Another thought I've been entertaining is the concept of freedom. When I could go outside and interact with the world, I would occasionally but it wasn't very important. I wasn't limited. Now that I have only the realms contained within the 4 walls of this house to move around in, I feel a little trapped. The irrational—or is it?—fear of food shortage weighs on me, as does the idea that curfews and lock downs may be a common part of my routine in the future. Why do we pay athletes more than scientists? Why don't we give the working class free healthcare? Why are we funding the lifestyles and filling all these extra, unnecessary pockets those billionaires greedily collect? Why don't the people move to take command of their freedom and rights?

I want to be in nature. I want to feel the cool water of the pure river waters of El Yunque.

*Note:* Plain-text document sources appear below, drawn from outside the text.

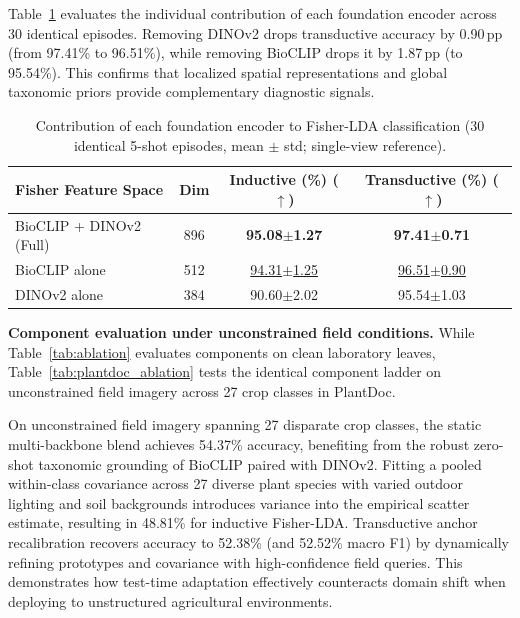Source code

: Table~\ref{tab:feature_ablation} evaluates the individual contribution of each foundation encoder across 30 identical episodes. Removing DINOv2 drops transductive accuracy by 0.90\,pp (from 97.41\% to 96.51\%), while removing BioCLIP drops it by 1.87\,pp (to 95.54\%). This confirms that localized spatial representations and global taxonomic priors provide complementary diagnostic signals.

\begin{table}[htbp]
\caption{Contribution of each foundation encoder to Fisher-LDA classification (30 identical 5-shot episodes, mean $\pm$ std; single-view reference).}
\label{tab:feature_ablation}
\centering

\footnotesize
\setlength{\tabcolsep}{4pt}
\begin{tabular*}{\columnwidth}{@{\extracolsep{\fill}}lccc}
\toprule
\textbf{Fisher Feature Space} & \textbf{Dim} & \textbf{Inductive (\%) ($\uparrow$)} & \textbf{Transductive (\%) ($\uparrow$)} \\
\midrule
BioCLIP + DINOv2 (Full) & 896 & \textbf{95.08$\pm$1.27} & \textbf{97.41$\pm$0.71} \\
BioCLIP alone & 512 & \underline{94.31$\pm$1.25} & \underline{96.51$\pm$0.90} \\
DINOv2 alone & 384 & 90.60$\pm$2.02 & 95.54$\pm$1.03 \\
\bottomrule
\end{tabular*}
\end{table}

\textbf{Component evaluation under unconstrained field conditions.} While Table~\ref{tab:ablation} evaluates components on clean laboratory leaves, Table~\ref{tab:plantdoc_ablation} tests the identical component ladder on unconstrained field imagery across 27 crop classes in PlantDoc.

On unconstrained field imagery spanning 27 disparate crop classes, the static multi-backbone blend achieves 54.37\% accuracy, benefiting from the robust zero-shot taxonomic grounding of BioCLIP paired with DINOv2. Fitting a pooled within-class covariance across 27 diverse plant species with varied outdoor lighting and soil backgrounds introduces variance into the empirical scatter estimate, resulting in 48.81\% for inductive Fisher-LDA. Transductive anchor recalibration recovers accuracy to 52.38\% (and 52.52\% macro F1) by dynamically refining prototypes and covariance with high-confidence field queries. This demonstrates how test-time adaptation effectively counteracts domain shift when deploying to unstructured agricultural environments.

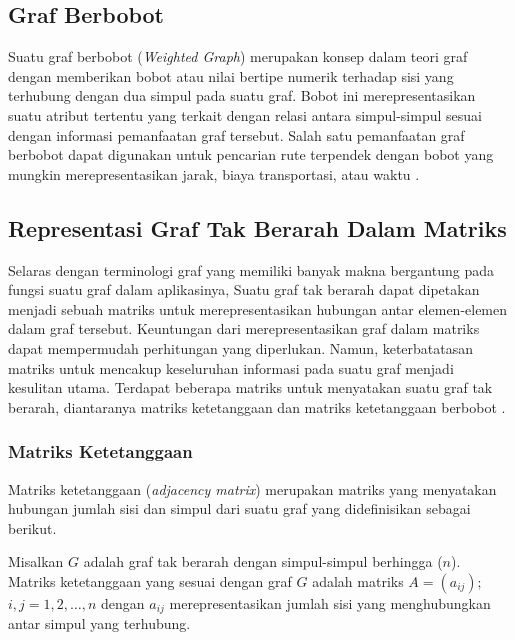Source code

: {    %
    \vspace{-5mm}
    \subsection{Graf Berbobot}
    {\frenchspacing
        Suatu graf berbobot (\textit{Weighted Graph}) merupakan konsep dalam teori graf dengan memberikan bobot atau
        nilai bertipe numerik terhadap sisi yang terhubung dengan dua simpul pada suatu graf.
        Bobot ini merepresentasikan suatu atribut tertentu yang terkait dengan relasi antara simpul-simpul sesuai
        dengan informasi pemanfaatan graf tersebut.
        Salah satu pemanfaatan graf berbobot dapat digunakan untuk pencarian rute terpendek dengan bobot yang mungkin
        merepresentasikan jarak, biaya transportasi, atau waktu .
    }

    \vspace{-5mm}
    \subsection{Representasi Graf Tak Berarah Dalam Matriks}
    {\frenchspacing
        Selaras dengan terminologi graf yang memiliki banyak makna bergantung pada fungsi suatu graf dalam aplikasinya,
        Suatu graf tak berarah dapat dipetakan menjadi sebuah matriks untuk merepresentasikan hubungan antar elemen-elemen dalam graf tersebut.
        Keuntungan dari merepresentasikan graf dalam matriks dapat mempermudah perhitungan yang diperlukan.
        Namun, keterbatatasan matriks untuk mencakup keseluruhan informasi pada suatu graf menjadi kesulitan utama.
        Terdapat beberapa matriks untuk menyatakan suatu graf tak berarah, diantaranya matriks ketetanggaan dan matriks ketetanggaan berbobot .

        \vspace{-5mm}
        \subsubsection{Matriks Ketetanggaan}
        {\frenchspacing
            Matriks ketetanggaan (\textit{adjacency matrix}) merupakan matriks yang menyatakan hubungan jumlah sisi dan simpul dari suatu graf yang didefinisikan sebagai berikut.

            \begin{definisi}
                \label{def:Matriks ketetanggaan}
                Misalkan $G$ adalah graf tak berarah dengan simpul-simpul berhingga ($n$).
                Matriks ketetanggaan yang sesuai dengan graf $G$ adalah matriks $A=(a_{ij});$ $i,j=1,2,\dots,n$ dengan $a_{ij}$ merepresentasikan jumlah sisi yang menghubungkan antar simpul yang terhubung.
            \end{definisi}

}}}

Grateful all my friends are safe, and my family members are adhering to the rules of social distancing. I miss my friends, and yearn for time spent with them. My heart is with all of you as we go through this at the same time. Let this be a reminder that our life is a spendable resource, and we need to be precious with it if we want the privilege of walking the Earth.

I'm going to end this blog entry with a link to the  www.propublica.org article that I found insightful and serious:
A Medical Worker Describes Terrifying Lung Failure From COVID-19 — Even in His Young Patients.

Much to say, much time to spend. Invest it wisely and stay safe, friends. Stay away from others.